DATA FOR PROCESSING
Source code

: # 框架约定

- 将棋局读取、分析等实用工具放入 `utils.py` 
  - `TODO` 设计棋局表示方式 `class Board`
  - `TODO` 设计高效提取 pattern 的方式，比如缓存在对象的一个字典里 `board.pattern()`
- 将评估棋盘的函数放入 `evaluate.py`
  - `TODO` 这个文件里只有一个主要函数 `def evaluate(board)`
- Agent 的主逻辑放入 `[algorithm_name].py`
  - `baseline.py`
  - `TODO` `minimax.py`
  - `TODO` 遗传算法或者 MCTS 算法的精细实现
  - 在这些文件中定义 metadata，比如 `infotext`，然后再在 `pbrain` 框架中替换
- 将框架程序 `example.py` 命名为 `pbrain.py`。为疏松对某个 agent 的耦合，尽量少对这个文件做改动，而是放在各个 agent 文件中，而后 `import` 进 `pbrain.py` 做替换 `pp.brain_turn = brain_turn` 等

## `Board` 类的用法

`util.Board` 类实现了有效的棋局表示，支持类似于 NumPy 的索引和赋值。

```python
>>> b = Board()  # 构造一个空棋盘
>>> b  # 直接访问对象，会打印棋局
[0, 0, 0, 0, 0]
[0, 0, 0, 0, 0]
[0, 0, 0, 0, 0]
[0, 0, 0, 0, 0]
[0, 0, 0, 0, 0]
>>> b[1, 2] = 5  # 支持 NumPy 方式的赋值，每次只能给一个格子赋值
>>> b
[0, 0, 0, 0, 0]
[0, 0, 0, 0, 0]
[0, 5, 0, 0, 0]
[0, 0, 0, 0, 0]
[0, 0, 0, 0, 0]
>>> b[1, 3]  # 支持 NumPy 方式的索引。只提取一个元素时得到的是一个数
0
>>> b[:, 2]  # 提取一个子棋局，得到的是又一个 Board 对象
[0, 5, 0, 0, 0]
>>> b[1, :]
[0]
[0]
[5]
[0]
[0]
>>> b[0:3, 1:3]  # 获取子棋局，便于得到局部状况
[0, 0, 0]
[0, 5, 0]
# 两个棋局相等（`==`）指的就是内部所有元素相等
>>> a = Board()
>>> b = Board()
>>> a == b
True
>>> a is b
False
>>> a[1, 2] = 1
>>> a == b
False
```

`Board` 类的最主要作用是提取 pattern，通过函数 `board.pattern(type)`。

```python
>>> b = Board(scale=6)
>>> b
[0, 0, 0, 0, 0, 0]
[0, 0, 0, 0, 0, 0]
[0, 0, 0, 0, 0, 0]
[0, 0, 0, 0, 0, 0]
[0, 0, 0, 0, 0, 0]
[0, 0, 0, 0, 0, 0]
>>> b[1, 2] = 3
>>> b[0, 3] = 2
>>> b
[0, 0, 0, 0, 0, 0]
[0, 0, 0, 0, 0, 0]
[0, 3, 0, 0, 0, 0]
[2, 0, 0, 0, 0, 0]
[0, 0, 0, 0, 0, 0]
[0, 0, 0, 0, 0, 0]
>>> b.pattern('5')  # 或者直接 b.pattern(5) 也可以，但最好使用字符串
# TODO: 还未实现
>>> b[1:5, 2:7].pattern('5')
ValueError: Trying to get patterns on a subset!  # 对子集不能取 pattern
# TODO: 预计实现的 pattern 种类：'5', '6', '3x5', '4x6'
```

WHAT NEEDS TO BE DONE
Output the listing exactly. Leave no line out.

FINISHED EXERCISE
Source code

: # 框架约定

- 将棋局读取、分析等实用工具放入 `utils.py` 
  - `TODO` 设计棋局表示方式 `class Board`
  - `TODO` 设计高效提取 pattern 的方式，比如缓存在对象的一个字典里 `board.pattern()`
- 将评估棋盘的函数放入 `evaluate.py`
  - `TODO` 这个文件里只有一个主要函数 `def evaluate(board)`
- Agent 的主逻辑放入 `[algorithm_name].py`
  - `baseline.py`
  - `TODO` `minimax.py`
  - `TODO` 遗传算法或者 MCTS 算法的精细实现
  - 在这些文件中定义 metadata，比如 `infotext`，然后再在 `pbrain` 框架中替换
- 将框架程序 `example.py` 命名为 `pbrain.py`。为疏松对某个 agent 的耦合，尽量少对这个文件做改动，而是放在各个 agent 文件中，而后 `import` 进 `pbrain.py` 做替换 `pp.brain_turn = brain_turn` 等

## `Board` 类的用法

`util.Board` 类实现了有效的棋局表示，支持类似于 NumPy 的索引和赋值。

```python
>>> b = Board()  # 构造一个空棋盘
>>> b  # 直接访问对象，会打印棋局
[0, 0, 0, 0, 0]
[0, 0, 0, 0, 0]
[0, 0, 0, 0, 0]
[0, 0, 0, 0, 0]
[0, 0, 0, 0, 0]
>>> b[1, 2] = 5  # 支持 NumPy 方式的赋值，每次只能给一个格子赋值
>>> b
[0, 0, 0, 0, 0]
[0, 0, 0, 0, 0]
[0, 5, 0, 0, 0]
[0, 0, 0, 0, 0]
[0, 0, 0, 0, 0]
>>> b[1, 3]  # 支持 NumPy 方式的索引。只提取一个元素时得到的是一个数
0
>>> b[:, 2]  # 提取一个子棋局，得到的是又一个 Board 对象
[0, 5, 0, 0, 0]
>>> b[1, :]
[0]
[0]
[5]
[0]
[0]
>>> b[0:3, 1:3]  # 获取子棋局，便于得到局部状况
[0, 0, 0]
[0, 5, 0]
# 两个棋局相等（`==`）指的就是内部所有元素相等
>>> a = Board()
>>> b = Board()
>>> a == b
True
>>> a is b
False
>>> a[1, 2] = 1
>>> a == b
False
```

`Board` 类的最主要作用是提取 pattern，通过函数 `board.pattern(type)`。

```python
>>> b = Board(scale=6)
>>> b
[0, 0, 0, 0, 0, 0]
[0, 0, 0, 0, 0, 0]
[0, 0, 0, 0, 0, 0]
[0, 0, 0, 0, 0, 0]
[0, 0, 0, 0, 0, 0]
[0, 0, 0, 0, 0, 0]
>>> b[1, 2] = 3
>>> b[0, 3] = 2
>>> b
[0, 0, 0, 0, 0, 0]
[0, 0, 0, 0, 0, 0]
[0, 3, 0, 0, 0, 0]
[2, 0, 0, 0, 0, 0]
[0, 0, 0, 0, 0, 0]
[0, 0, 0, 0, 0, 0]
>>> b.pattern('5')  # 或者直接 b.pattern(5) 也可以，但最好使用字符串
# TODO: 还未实现
>>> b[1:5, 2:7].pattern('5')
ValueError: Trying to get patterns on a subset!  # 对子集不能取 pattern
# TODO: 预计实现的 pattern 种类：'5', '6', '3x5', '4x6'
```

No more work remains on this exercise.